Still from Hello, Goodbye, and Everything in Between, directed by Michael Lewen.
Credit: Katie Yu/Netflix
by Steven Warner Featured Film Streaming Scene

Hello, Goodbye, and Everything in Between — Michael Lewen

July 7, 2022

Even within the teen romance subgenre, Hello, Goodbye stands out as particularly bland, delivering signifiers and signposts in place of genuine substance.

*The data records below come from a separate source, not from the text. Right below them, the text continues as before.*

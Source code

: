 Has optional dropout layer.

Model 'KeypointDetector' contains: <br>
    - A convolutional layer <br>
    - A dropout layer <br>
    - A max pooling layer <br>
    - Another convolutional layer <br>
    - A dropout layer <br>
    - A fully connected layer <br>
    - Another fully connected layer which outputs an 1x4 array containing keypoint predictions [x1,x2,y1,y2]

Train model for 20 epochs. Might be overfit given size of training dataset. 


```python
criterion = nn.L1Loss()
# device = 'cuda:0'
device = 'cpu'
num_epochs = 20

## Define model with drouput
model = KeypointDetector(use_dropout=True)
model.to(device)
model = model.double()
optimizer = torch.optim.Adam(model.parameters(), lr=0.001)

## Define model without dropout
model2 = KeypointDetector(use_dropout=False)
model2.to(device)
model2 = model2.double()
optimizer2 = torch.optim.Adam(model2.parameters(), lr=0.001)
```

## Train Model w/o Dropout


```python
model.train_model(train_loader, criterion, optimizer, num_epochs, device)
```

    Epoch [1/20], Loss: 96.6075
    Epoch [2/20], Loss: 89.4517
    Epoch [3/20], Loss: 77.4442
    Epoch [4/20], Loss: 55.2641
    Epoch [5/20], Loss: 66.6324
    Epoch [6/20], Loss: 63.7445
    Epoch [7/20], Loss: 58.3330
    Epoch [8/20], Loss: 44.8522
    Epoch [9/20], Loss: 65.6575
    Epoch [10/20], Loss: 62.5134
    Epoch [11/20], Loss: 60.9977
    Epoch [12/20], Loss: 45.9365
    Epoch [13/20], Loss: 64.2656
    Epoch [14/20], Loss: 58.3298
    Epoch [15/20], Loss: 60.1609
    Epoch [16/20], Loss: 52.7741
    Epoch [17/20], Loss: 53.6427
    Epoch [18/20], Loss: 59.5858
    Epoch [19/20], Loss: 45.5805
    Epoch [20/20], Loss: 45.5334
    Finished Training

Marketing materials for Netflix’s new teen romance Hello, Goodbye, and Everything in Between proclaim the film as, “From the producers of To All the Boys,” an apparent point of pride that scans more like a threat to anyone over the age of 15 who has been unfortunate enough to endure even a split second of that insipid pablum, which somehow managed to spread its anemic plot machinations over the course of three never-ending films. Length certainly isn’t an issue with Hello, Goodbye — at only 76 minutes minus credits, the movie is barely feature-length but still manages to feel like an eternity thanks to its bull-headed insistence on never once producing a single moment that seems the least bit organic or genuine. Based on the 2015 best-selling YA novel from Jennifer E. Smith — which, sight unseen, one still has to firmly believe is better than this schlock — Hello, Goodbye concerns Claire (Talia Ryder) and Aidan (Jordan Fisher), two great-looking high school seniors who randomly meet at a Halloween party when he performs “Twist and Shout” while dressed as Ferris Bueller. She has recently moved into town and doesn’t want to be distracted by romance, her sights set on Dartmouth and law school; he is an aspiring musician who is afraid to follow his dreams and instead settles on med school to appease his parents, so boo-fucking-hoo. (These two are nothing if not the Claire and Cliff Huxtable of the 21st century.) Unable to resist one another’s charms, they agree to date, but only under the condition that they will break up — drama-free, mind you — in ten months, when they both leave for separate schools.

Hello, Goodbye spends five minutes on the couple’s meet-cute and roughly a two-minute montage on the subsequent ten months, skipping ahead to their final day together, where Aidan has planned a number of activities that will hopefully convince Claire to continue dating him, regardless of the long distance. These activities naturally relate back to key moments in the couple’s burgeoning romance, as the film skips back and forth in time to reveal the impact they still carry. One such incident chronicles Claire and Aidan’s first fight, which revolves around him refusing to admit he farted and which the movie treats with the solemnity of The Deer Hunter. This is indeed such a crucial plot point that it gets brought up again at the climax, so obsessed is Aidan with the perception of perfection. There’s also another part where Aidan first tells Claire he loves her and she responds with “Easy breezy,” because, you see, Claire is afraid of commitment as a result of her mother having a ton of terrible boyfriends. Will she be able to utter those three little words before film’s end? That this is a direct plot point from the movie Ghost is never acknowledged, not necessarily surprising considering this film’s target audience, but the fact that it also pays homage to Ferris Bueller’s Day Off, which came out five years earlier, is both confusing and a bit maddening. Pick a lane.

It’s hard to determine if there was even a script for Hello, Goodbye before shooting began, even though one is credited to Ben York Jones and Amy Reed. It’s not an over-exaggeration to say that there are more musical montages than actual scenes of dialogue in the film, as if first-time feature film director Michael Lewen had three days to shoot and simply relied on B-roll footage to fill in the gaps. That Ryder is forced to endure this pap after starring in Never, Rarely, Sometimes, Always — along with a supporting role in Spielberg’s West Side Story — and that it’s ostensibly supposed to be some sort of career upgrade only proves the ass-backward ways of the Hollywood star machine. She’s certainly better than the material warrants, imbuing a fair amount of recognizable human emotion into a glorified cardboard cut-out, and the film also gets strong supporting work from Ayo Edebiri and Nico Hiraga, two individuals also fresh from the indie film scene who are here relegated to the thankless roles of “best friends,” with Edebiri particularly beguiling as a timid theater geek hopelessly in love with her Spring Awakening leading lady. Fisher is fine, but looks about ten years too old for the part, which certainly speaks to the film’s disregard for any semblance of authenticity. If anything, Hello, Goodbye is just as afraid of commitment as its heroine — it’s little more than a series of signifiers and signposts posing as a romance. There’s simply nothing to be found here, in between or otherwise.

You can currently stream Michael Lewen’s Hello, Goodbye, and Everything in Between on Netflix.